Ridiculous. If it weren’t for James Agee, no one would remember Lloyd (not to mention Langdon). He’d be as well known as Raymond Griffith (and, from what I’ve seen, Griffith could give Lloyd a run for his money). He was nowhere in Chaplin or Keaton’s league (no one was), or even as good as W.C. Fields or Mae West (apples to oranges, I know).

I agree with all 3 of your comparisons.

The Lloyd pick is probably the controversial one, but the daredevil aspect to his high jinks won me over. Keaton was funny and Chaplin was funny but neither has ever really caught my attention.

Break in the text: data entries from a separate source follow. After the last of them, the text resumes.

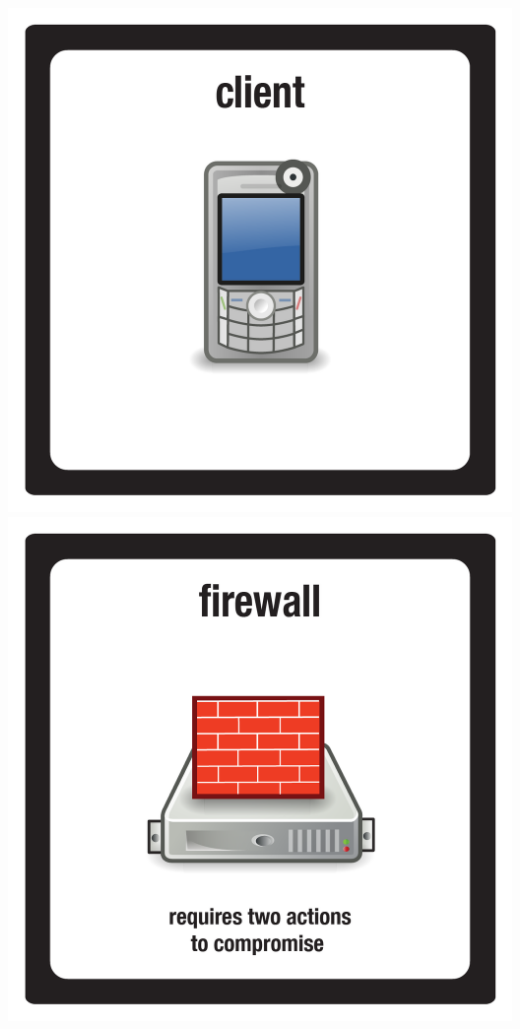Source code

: \documentclass{letter}
\begin{document}
\includegraphics{tiles/node_client_mobile}
\includegraphics{tiles/node_firewall} \\
\end{document}
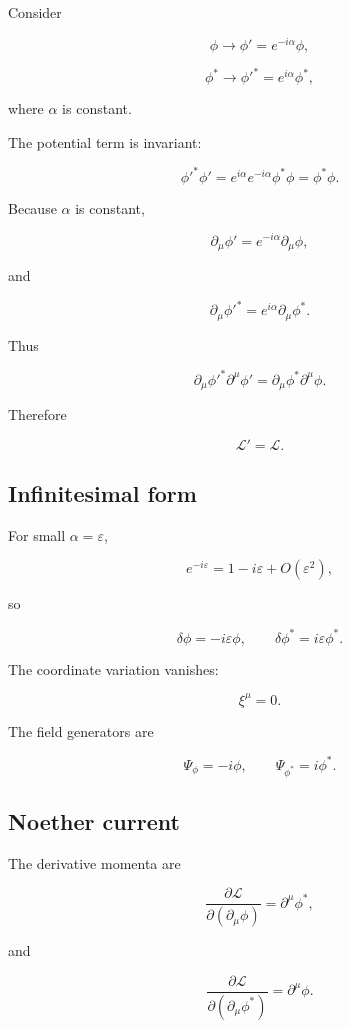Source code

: Consider

\[
\boxed{
\phi
\longrightarrow
\phi'
=
e^{-i\alpha}\phi
},
\]

\[
\boxed{
\phi^{*}
\longrightarrow
\phi'^{*}
=
e^{i\alpha}\phi^{*}
},
\]

where \(\alpha\) is constant.

The potential term is invariant:

\[
\phi'^{*}\phi'
=
e^{i\alpha}
e^{-i\alpha}
\phi^{*}\phi
=
\phi^{*}\phi.
\]

Because \(\alpha\) is constant,

\[
\partial_{\mu}\phi'
=
e^{-i\alpha}\partial_{\mu}\phi,
\]

and

\[
\partial_{\mu}\phi'^{*}
=
e^{i\alpha}\partial_{\mu}\phi^{*}.
\]

Thus

\[
\partial_{\mu}\phi'^{*}
\partial^{\mu}\phi'
=
\partial_{\mu}\phi^{*}
\partial^{\mu}\phi.
\]

Therefore

\[
\boxed{
\mathcal{L}'=\mathcal{L}
}.
\]

\subsection{Infinitesimal form}

For small \(\alpha=\varepsilon\),

\[
e^{-i\varepsilon}
=
1-i\varepsilon+O(\varepsilon^{2}),
\]

so

\[
\boxed{
\delta\phi
=
-i\varepsilon\phi
},
\qquad
\boxed{
\delta\phi^{*}
=
i\varepsilon\phi^{*}
}.
\]

The coordinate variation vanishes:

\[
\xi^{\mu}=0.
\]

The field generators are

\[
\Psi_{\phi}
=
-i\phi,
\qquad
\Psi_{\phi^{*}}
=
i\phi^{*}.
\]

\subsection{Noether current}

The derivative momenta are

\[
\frac{\partial\mathcal{L}}
{\partial(\partial_{\mu}\phi)}
=
\partial^{\mu}\phi^{*},
\]

and

\[
\frac{\partial\mathcal{L}}
{\partial(\partial_{\mu}\phi^{*})}
=
\partial^{\mu}\phi.
\]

Lloyd I would stop to watch when I happen upon him.

Again this is all just opinion, I understand in theory the merits of Chaplin, but if he doesn’t entertain me, he doesn’t entertain me.

If we take the entire list I would actually go:

  1. Abbott and Costello
  2. Marx Brothers
  3. Harold Lloyd
  4. Stooges
    5-7. The rest as I don’t find any especially funny.

Jim

Safety Last is the funniest silent feature ever. The General, Gold Rush, Modern Times… piffle. Piffle, I say!

The Stooges. The Marxes are funny in small doses, but their movies drag on too long and have too many lame-ass musical numbers and too much of Harpo-the-wannabe-rapist chasing girls. Buster Keaton is funnier than either and also funnier than Lloyd, Chaplin, or Arbuckle.

And piffle back to you. Chaplin had much more depth; Keaton was funnier.

Best silent feature comedies:

  1. City Lights
  2. The General
  3. Sherlock, Jr.
  4. Modern Times
  5. The Gold Rush
  6. Safety Last
  7. The Navigator
  8. The Circus
  9. Tramp Tramp Tramp

Best comedians (chronologically):

  1. Charlie Chaplin
  2. Buster Keaton
  3. W. C. Fields
  4. Mae West
  5. Marx Brothers
  6. Jacques Tati
  7. Woody Allen

Both A&C and L&H are abominable. Unfunny, unpleasant, just shitty.

Comedy before 1950:

  1. Lloyd
  2. Keaton
  3. W.C. Fields
  4. Stooges
  5. Marx Bros.

After 1950 it is less act-based and more individual movie-based. I like Lemon, McClaine, Sellers, Ueki, Morse, and many others based on their movie(s).

Leaving aside our other point of disagreement, your list seems chronologically… compact. Shouldn’t Buster precede Chaplin, since you have City Lights (1931) above Sherlock Jr and the General? (1924, 1927) And the Marxes were already up to Horse Feathers by the time Ms. West debuted.

As funny a lady as Mae West was, I think her body of work was too brief before the Hayes Code took the bite out of her bits.

Boy would I have liked to take a bite out of her bits.